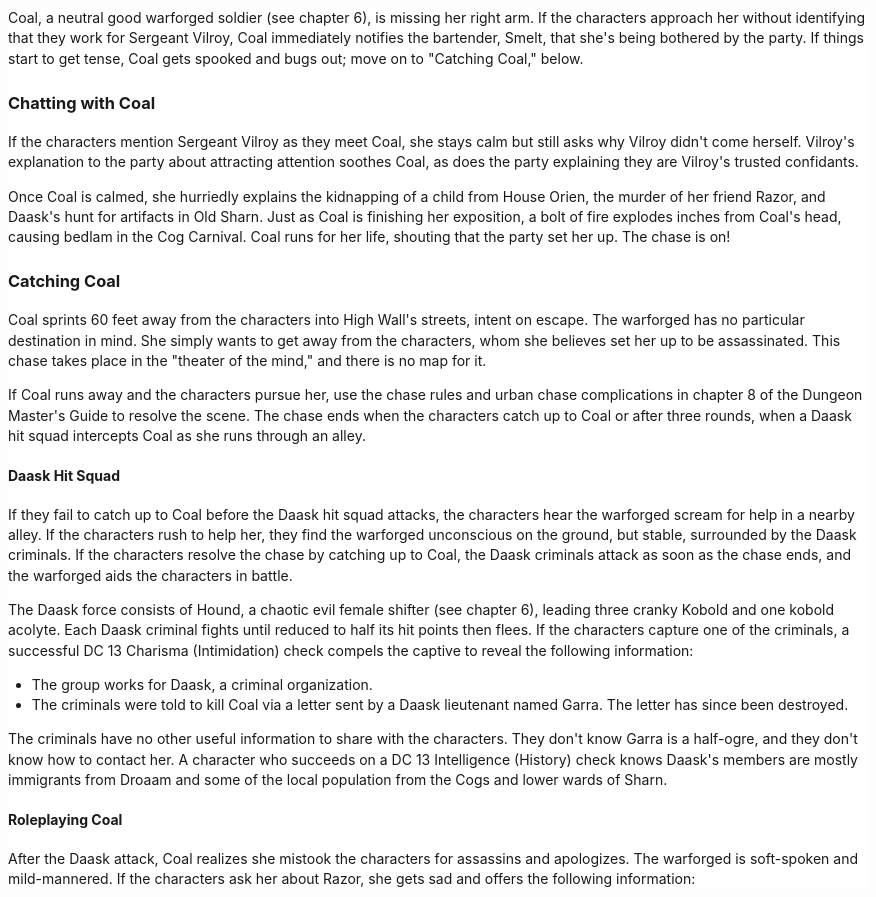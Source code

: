 Coal, a neutral good warforged soldier (see chapter 6), is missing her right arm. If the characters approach her without identifying that they work for Sergeant Vilroy, Coal immediately notifies the bartender, Smelt, that she's being bothered by the party. If things start to get tense, Coal gets spooked and bugs out; move on to "Catching Coal," below.

### Chatting with Coal

If the characters mention Sergeant Vilroy as they meet Coal, she stays calm but still asks why Vilroy didn't come herself. Vilroy's explanation to the party about attracting attention soothes Coal, as does the party explaining they are Vilroy's trusted confidants.

Once Coal is calmed, she hurriedly explains the kidnapping of a child from House Orien, the murder of her friend Razor, and Daask's hunt for artifacts in Old Sharn. Just as Coal is finishing her exposition, a bolt of fire explodes inches from Coal's head, causing bedlam in the Cog Carnival. Coal runs for her life, shouting that the party set her up. The chase is on!

### Catching Coal

Coal sprints 60 feet away from the characters into High Wall's streets, intent on escape. The warforged has no particular destination in mind. She simply wants to get away from the characters, whom she believes set her up to be assassinated. This chase takes place in the "theater of the mind," and there is no map for it.

If Coal runs away and the characters pursue her, use the chase rules and urban chase complications in chapter 8 of the Dungeon Master's Guide to resolve the scene. The chase ends when the characters catch up to Coal or after three rounds, when a Daask hit squad intercepts Coal as she runs through an alley.

#### Daask Hit Squad

If they fail to catch up to Coal before the Daask hit squad attacks, the characters hear the warforged scream for help in a nearby alley. If the characters rush to help her, they find the warforged <wc-fetch type="condition">unconscious</wc-fetch> on the ground, but stable, surrounded by the Daask criminals. If the characters resolve the chase by catching up to Coal, the Daask criminals attack as soon as the chase ends, and the warforged aids the characters in battle.

The Daask force consists of Hound, a chaotic evil female shifter (see chapter 6), leading three cranky Kobold and one kobold acolyte. Each Daask criminal fights until reduced to half its hit points then flees. If the characters capture one of the criminals, a successful DC 13 Charisma (<wc-fetch type="skill">Intimidation</wc-fetch>) check compels the captive to reveal the following information:

- The group works for Daask, a criminal organization.
- The criminals were told to kill Coal via a letter sent by a Daask lieutenant named Garra. The letter has since been destroyed.

The criminals have no other useful information to share with the characters. They don't know Garra is a half-ogre, and they don't know how to contact her. A character who succeeds on a DC 13 Intelligence (<wc-fetch type="skill">History</wc-fetch>) check knows Daask's members are mostly immigrants from Droaam and some of the local population from the Cogs and lower wards of Sharn.

#### Roleplaying Coal

After the Daask attack, Coal realizes she mistook the characters for assassins and apologizes. The warforged is soft-spoken and mild-mannered. If the characters ask her about Razor, she gets sad and offers the following information:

**How to complete this task**
Repeat, exactly and in full, each line from the start of the data to the line that contains "### Catching Coal". Pictures do not go in.

**Answer to the exercise**
Source code

: Coal, a neutral good warforged soldier (see chapter 6), is missing her right arm. If the characters approach her without identifying that they work for Sergeant Vilroy, Coal immediately notifies the bartender, Smelt, that she's being bothered by the party. If things start to get tense, Coal gets spooked and bugs out; move on to "Catching Coal," below.

### Chatting with Coal

If the characters mention Sergeant Vilroy as they meet Coal, she stays calm but still asks why Vilroy didn't come herself. Vilroy's explanation to the party about attracting attention soothes Coal, as does the party explaining they are Vilroy's trusted confidants.

Once Coal is calmed, she hurriedly explains the kidnapping of a child from House Orien, the murder of her friend Razor, and Daask's hunt for artifacts in Old Sharn. Just as Coal is finishing her exposition, a bolt of fire explodes inches from Coal's head, causing bedlam in the Cog Carnival. Coal runs for her life, shouting that the party set her up. The chase is on!

### Catching Coal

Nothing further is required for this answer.